TLDRs;
- PBF Energy stock rises 4% as strong refinery utilization supports output.
- Oil’s year-end decline puts refining margins and crack spreads under focus.
- Growing gasoline and distillate inventories may pressure fuel prices despite high runs.
- Investors await Q4 earnings and early 2026 inventory data for guidance.
PBF Energy (PBF) saw its stock climb into the final trading sessions of 2025, finishing the year with notable gains as investors weighed refinery utilization, oil market volatility, and upcoming macro catalysts for 2026.
The company’s shares rose 4.15% to close at $27.12 on December 31, with after-hours trading nudging the price to $27.24, according to Yahoo Finance.
Strong Year-End Gains for PBF
PBF Energy’s performance at the close of 2025 reflected a combination of strong refining activity and investor recalibration following a turbulent year in crude markets.
Despite U.S. stock markets being closed for New Year’s Day, PBF’s gains signaled confidence among market participants in the company’s operational stability and prospects for early 2026.
High refinery utilization, which held near 95% last week, supported production volumes even as U.S. inventory data showed mixed trends. Crude inventories fell by 1.9 million barrels, indicating tighter supplies, while gasoline and distillate stockpiles increased, highlighting the balance refiners must strike between production and market demand.
Oil Market Pressures Influence Trading
Oil prices ended 2025 on a challenging note, with Brent crude settling at $60.85 per barrel and WTI at $57.42, marking the steepest annual decline for oil since 2020.

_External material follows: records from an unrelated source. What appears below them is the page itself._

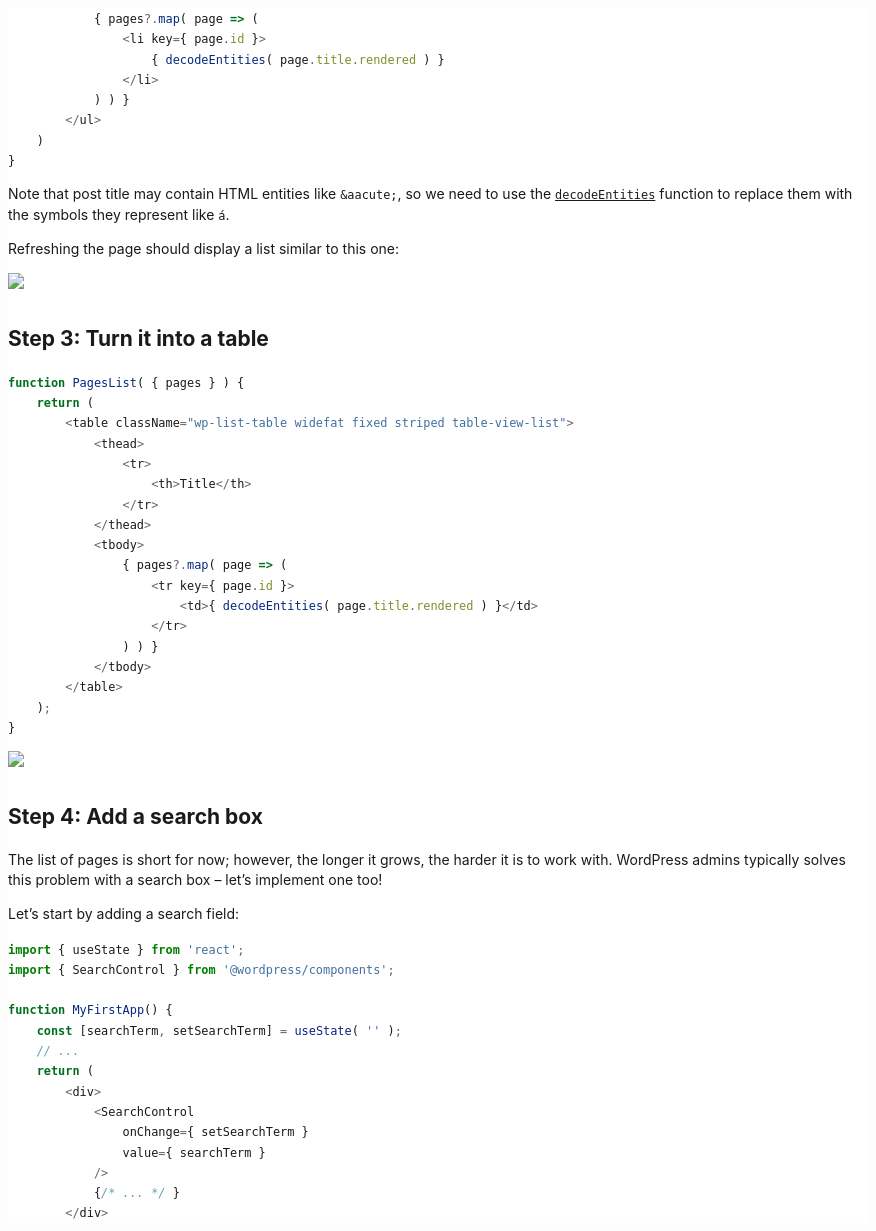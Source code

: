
 ```js
			{ pages?.map( page => (
				<li key={ page.id }>
					{ decodeEntities( page.title.rendered ) }
				</li>
			) ) }
		</ul>
	)
}
```

Note that post title may contain HTML entities like `&aacute;`, so we need to use the [`decodeEntities`](https://developer.wordpress.org/block-editor/reference-guides/packages/packages-html-entities/) function to replace them with the symbols they represent like `á`.

Refreshing the page should display a list similar to this one:

![](https://raw.githubusercontent.com/WordPress/gutenberg/HEAD/docs/how-to-guides/data-basics/media/list-of-pages/fetch-the-data.jpg)

## Step 3: Turn it into a table

```js
function PagesList( { pages } ) {
	return (
		<table className="wp-list-table widefat fixed striped table-view-list">
			<thead>
				<tr>
					<th>Title</th>
				</tr>
			</thead>
			<tbody>
				{ pages?.map( page => (
					<tr key={ page.id }>
						<td>{ decodeEntities( page.title.rendered ) }</td>
					</tr>
				) ) }
			</tbody>
		</table>
	);
}
```

![](https://raw.githubusercontent.com/WordPress/gutenberg/HEAD/docs/how-to-guides/data-basics/media/list-of-pages/make-a-table.jpg)

## Step 4: Add a search box

The list of pages is short for now; however, the longer it grows, the harder it is to work with. WordPress admins typically solves this problem with a search box – let’s implement one too!

Let’s start by adding a search field:

```js
import { useState } from 'react';
import { SearchControl } from '@wordpress/components';

function MyFirstApp() {
	const [searchTerm, setSearchTerm] = useState( '' );
	// ...
	return (
		<div>
			<SearchControl
				onChange={ setSearchTerm }
				value={ searchTerm }
			/>
			{/* ... */ }
		</div>
```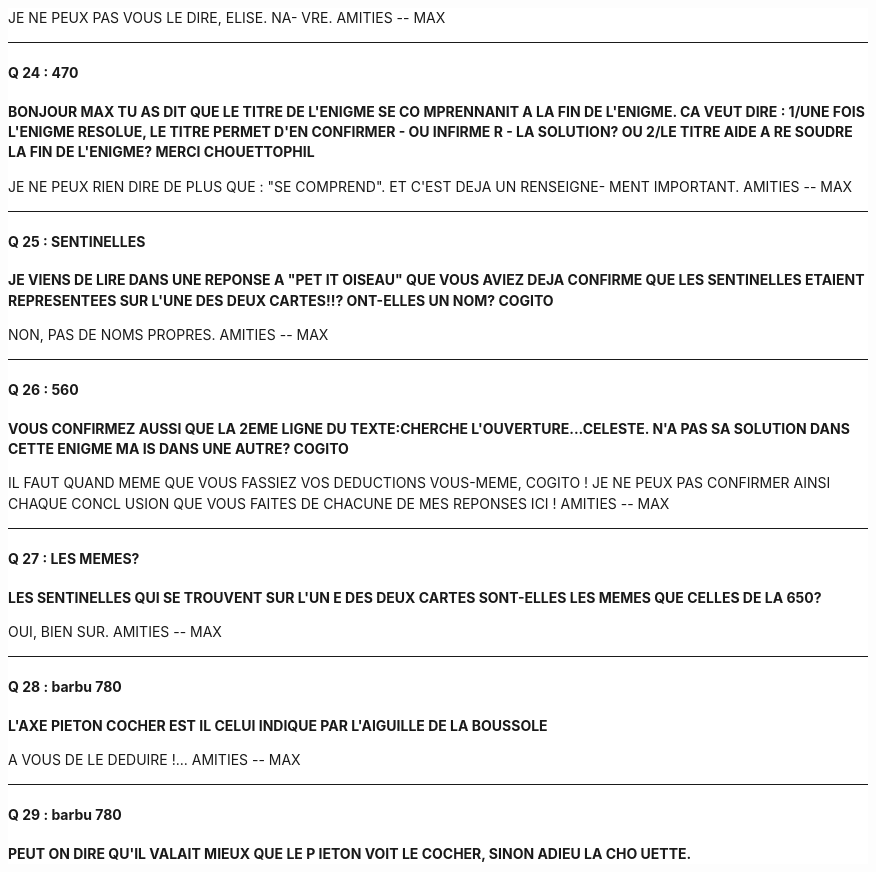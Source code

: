 JE NE PEUX PAS VOUS LE DIRE, ELISE. NA- VRE. AMITIES -- MAX

---

#### Q 24 : 470

**BONJOUR MAX TU AS DIT QUE LE TITRE DE L'ENIGME SE CO
MPRENNANIT A LA FIN DE L'ENIGME. CA VEUT  DIRE : 1/UNE FOIS L'ENIGME
RESOLUE, LE  TITRE PERMET D'EN CONFIRMER - OU INFIRME R - LA SOLUTION?
OU 2/LE TITRE AIDE A RE SOUDRE LA FIN DE L'ENIGME? MERCI CHOUETTOPHIL**

JE NE PEUX RIEN DIRE DE PLUS QUE : "SE COMPREND". ET C'EST DEJA UN RENSEIGNE- MENT IMPORTANT. AMITIES -- MAX

---

#### Q 25 : SENTINELLES

**JE VIENS DE LIRE DANS UNE REPONSE A "PET IT OISEAU"
QUE VOUS AVIEZ DEJA CONFIRME  QUE LES SENTINELLES ETAIENT REPRESENTEES
SUR L'UNE DES DEUX CARTES!!? ONT-ELLES UN NOM? COGITO**

NON, PAS DE NOMS PROPRES. AMITIES -- MAX

---

#### Q 26 : 560

**VOUS CONFIRMEZ AUSSI QUE LA 2EME LIGNE   DU
TEXTE:CHERCHE L'OUVERTURE...CELESTE. N'A PAS SA SOLUTION DANS CETTE
ENIGME MA IS DANS UNE AUTRE? COGITO**

IL FAUT QUAND MEME QUE VOUS FASSIEZ VOS DEDUCTIONS
VOUS-MEME, COGITO ! JE NE PEUX PAS CONFIRMER AINSI CHAQUE CONCL USION
QUE VOUS FAITES DE CHACUNE DE MES REPONSES ICI !  AMITIES -- MAX

---

#### Q 27 : LES MEMES?

**LES SENTINELLES QUI SE TROUVENT SUR L'UN E DES DEUX CARTES SONT-ELLES LES MEMES   QUE CELLES DE LA 650?**

OUI, BIEN SUR. AMITIES -- MAX

---

#### Q 28 : barbu 780

**L'AXE PIETON COCHER EST IL CELUI INDIQUE  PAR L'AIGUILLE DE LA BOUSSOLE**

A VOUS DE LE DEDUIRE !... AMITIES -- MAX

---

#### Q 29 : barbu 780

**PEUT ON DIRE QU'IL VALAIT MIEUX QUE LE P IETON VOIT LE COCHER, SINON ADIEU LA CHO UETTE.**
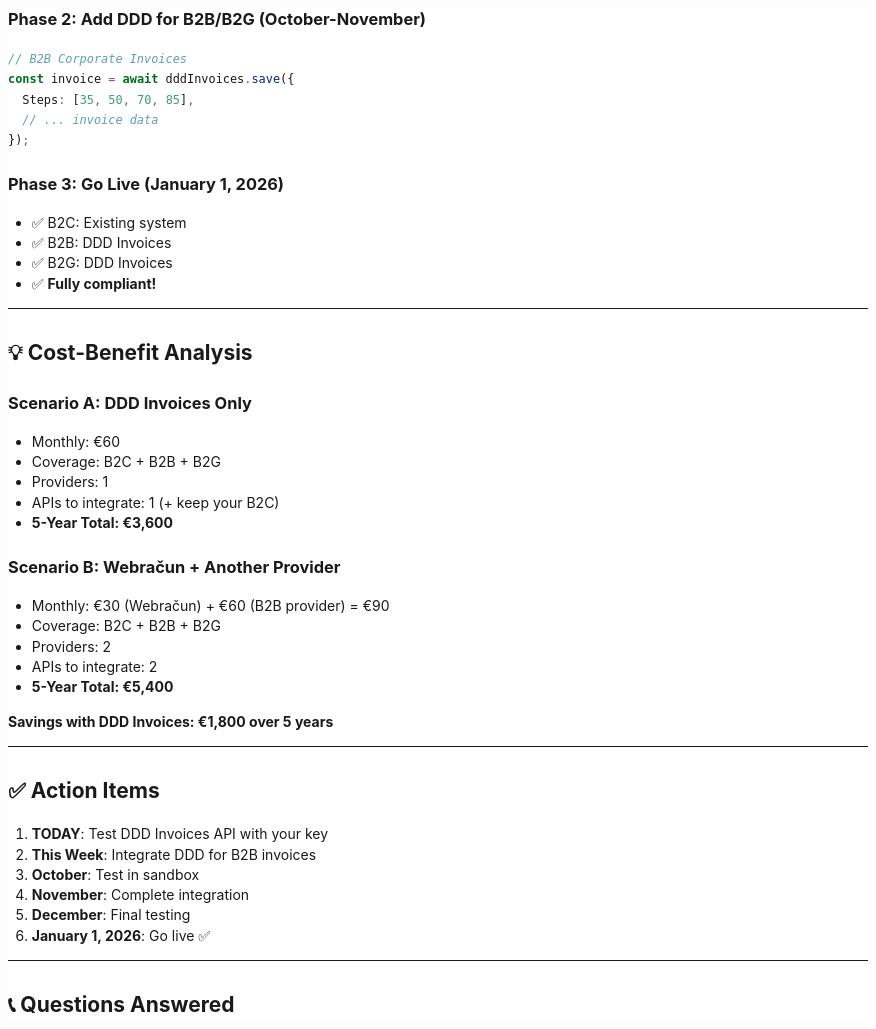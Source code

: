 ### **Phase 2: Add DDD for B2B/B2G** (October-November)
```typescript
// B2B Corporate Invoices
const invoice = await dddInvoices.save({
  Steps: [35, 50, 70, 85],
  // ... invoice data
});
```

### **Phase 3: Go Live** (January 1, 2026)
- ✅ B2C: Existing system
- ✅ B2B: DDD Invoices
- ✅ B2G: DDD Invoices
- ✅ **Fully compliant!**

---

## 💡 Cost-Benefit Analysis

### **Scenario A: DDD Invoices Only**
- Monthly: €60
- Coverage: B2C + B2B + B2G
- Providers: 1
- APIs to integrate: 1 (+ keep your B2C)
- **5-Year Total: €3,600**

### **Scenario B: Webračun + Another Provider**
- Monthly: €30 (Webračun) + €60 (B2B provider) = €90
- Coverage: B2C + B2B + B2G
- Providers: 2
- APIs to integrate: 2
- **5-Year Total: €5,400**

**Savings with DDD Invoices: €1,800 over 5 years**

---

## ✅ Action Items

1. **TODAY**: Test DDD Invoices API with your key
2. **This Week**: Integrate DDD for B2B invoices
3. **October**: Test in sandbox
4. **November**: Complete integration
5. **December**: Final testing
6. **January 1, 2026**: Go live ✅

---

## 📞 Questions Answered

This decline kept refining margins under scrutiny, as fluctuations in crude costs directly impact profitability for independent refiners like PBF.
Analysts and investors are now focused on early 2026 expectations, particularly with the next OPEC+ meeting scheduled for January 4. Some market strategists, including BNP Paribas, anticipate Brent could dip into the mid-$50s during the first quarter before rebounding later in the year. For refiners, these price swings underscore the importance of monitoring the “crack spread”, the difference between crude prices and refined fuel values, which serves as a key indicator of refining profitability.
Inventory and Margin Dynamics
Wednesday’s U.S. Energy Information Administration (EIA) report offered a nuanced view for PBF investors.
While strong refinery runs support output, rising gasoline and distillate inventories could weigh on fuel prices if consumption does not keep pace.
For traders, the first session of the year often triggers position resets, making it a critical barometer of investor sentiment. PBF’s December 31 trading range, between $25.65 and $27.51, provides a technical framework to gauge early 2026 momentum, with the stock closing near the high of that band on a volume of 4.14 million shares.
Looking Ahead
Beyond macroeconomic signals, PBF Energy’s next major event is the fourth-quarter 2025 earnings report, scheduled for February 12 with a conference call at 8:30 a.m. ET.
Investors will be closely watching this report for guidance on refining margins, inventory management, and overall profitability.
Early January will also provide fresh data on fuel margins and inventory levels, which will further shape expectations for PBF and the refining sector in the first quarter. As oil market volatility and refining economics continue to influence investor behavior, PBF Energy appears positioned to navigate early 2026 with operational resilience.